Company Filing History:
Years Active: 2021-2022
Title: Ted Tomlinson: Innovator in Address Extraction and Dynamic Sampling
Introduction
Ted Tomlinson is a notable inventor based in Oakland, CA. He has made significant contributions to the field of data processing and machine learning. With a total of 2 patents, Tomlinson's work focuses on innovative methods for identifying addresses within content and dynamic sampling based on talent pool size.
Latest Patents
One of Tomlinson's latest patents is titled "Identifying and extracting addresses within content." This invention provides a system for processing data by extracting text windows of varying lengths from content items associated with an entity. The system applies a machine learning model to these text windows to produce scores that indicate the likelihood of containing addresses. Ultimately, it identifies and stores the selected text window as the address for the entity.

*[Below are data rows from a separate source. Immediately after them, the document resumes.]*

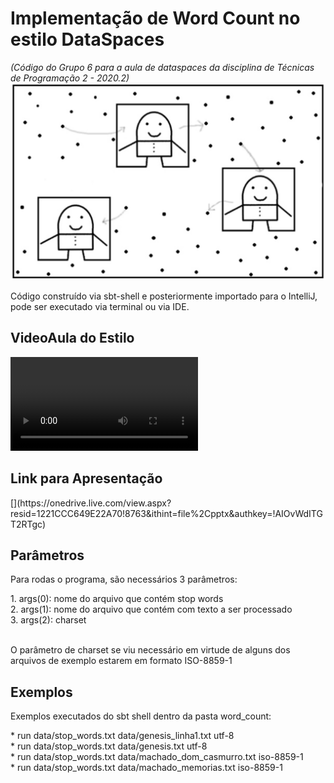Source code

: # Implementação de Word Count no estilo DataSpaces
*(Código do Grupo 6 para a aula de dataspaces da disciplina de Técnicas de Programação 2 - 2020.2)*
![](/recursos/dataspaces.png)

<p>Código construído via sbt-shell e posteriormente importado para o IntelliJ, pode ser executado via terminal ou via IDE.</p>

## VideoAula do Estilo
![](/recursos/VideoDataSpaces.mkv)

## Link para Apresentação
<p>[](https://onedrive.live.com/view.aspx?resid=1221CCC649E22A70!8763&ithint=file%2Cpptx&authkey=!AIOvWdITGT2RTgc)</p>

## Parâmetros
<p>Para rodas o programa, são necessários 3 parâmetros:</p>
1. args(0): nome do arquivo que contém stop words<br />
2. args(1): nome do arquivo que contém com texto a ser processado<br />
3. args(2): charset<br />
<br />
<p>O parâmetro de charset se viu necessário em virtude de alguns dos arquivos de exemplo estarem em formato ISO-8859-1</p>

## Exemplos
<p>Exemplos executados do sbt shell dentro da pasta word_count:</p>
* run data/stop_words.txt data/genesis_linha1.txt utf-8<br />
* run data/stop_words.txt data/genesis.txt utf-8<br />
* run data/stop_words.txt data/machado_dom_casmurro.txt iso-8859-1<br />
* run data/stop_words.txt data/machado_memorias.txt iso-8859-1<br />
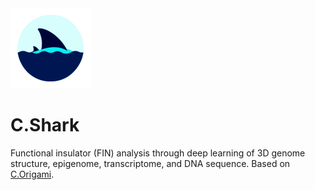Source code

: <img src="images/icon.png" alt="SCORE logo" width="128"/>

# C.Shark
Functional insulator (FIN) analysis through deep learning of 3D genome structure, epigenome, transcriptome, and DNA sequence. Based on [C.Origami](https://github.com/tanjimin/C.Origami).
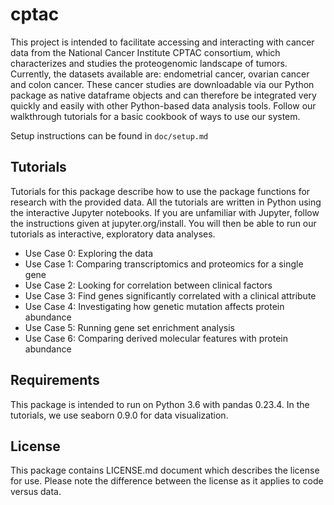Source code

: # cptac
This project is intended to facilitate accessing and interacting with cancer data from the National Cancer Institute CPTAC consortium, which characterizes and studies the proteogenomic landscape of tumors. Currently, the datasets available are: endometrial cancer, ovarian cancer and colon cancer. These cancer studies are downloadable via our Python package as native dataframe objects and can therefore be integrated very quickly and easily with other Python-based data analysis tools. Follow our walkthrough tutorials for a basic cookbook of ways to use our system.

Setup instructions can be found in <code>doc/setup.md</code>

## Tutorials
Tutorials for this package describe how to use the package functions for research with the provided data. All the tutorials are written in Python using the interactive Jupyter notebooks. If you are unfamiliar with Jupyter, follow the instructions given at jupyter.org/install. You will then be able to run our tutorials as interactive, exploratory data analyses.
<ul>
  <li>Use Case 0: Exploring the data</li>
  <li>Use Case 1: Comparing transcriptomics and proteomics for a single gene</li>
  <li>Use Case 2: Looking for correlation between clinical factors</li>
  <li>Use Case 3: Find genes significantly correlated with a clinical attribute</li>
  <li>Use Case 4: Investigating how genetic mutation affects protein abundance</li>
  <li>Use Case 5: Running gene set enrichment analysis</li>
  <li>Use Case 6: Comparing derived molecular features with protein abundance</li>
</ul>

## Requirements
This package is intended to run on Python 3.6 with pandas 0.23.4. In the tutorials, we use seaborn 0.9.0 for data visualization. 

## License
This package contains LICENSE.md document which describes the license for use. Please note the difference between the license as it applies to code versus data.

Another significant patent is "Dynamic sampling based on talent pool size." This invention includes methods for determining a talent pool based on user queries, where the pool comprises members with various attributes. The method calculates a sampling size based on the talent pool's size and combines samples from each attribute to determine an aggregate distribution. This information is then displayed to the user, enhancing decision-making processes.
Career Highlights
Ted Tomlinson is currently employed at Microsoft Technology Licensing, LLC. His role involves leveraging his expertise in machine learning and data processing to develop innovative solutions that address complex challenges in technology.
Collaborations
Tomlinson has collaborated with notable colleagues, including Paul D. Bergeron and Junzhe Miao. Their combined efforts contribute to the advancement of technology and innovation within their field.
Conclusion
Ted Tomlinson is a distinguished inventor whose work in address extraction and dynamic sampling has made a significant impact in the tech industry. His contributions continue to shape the future of data processing and machine learning.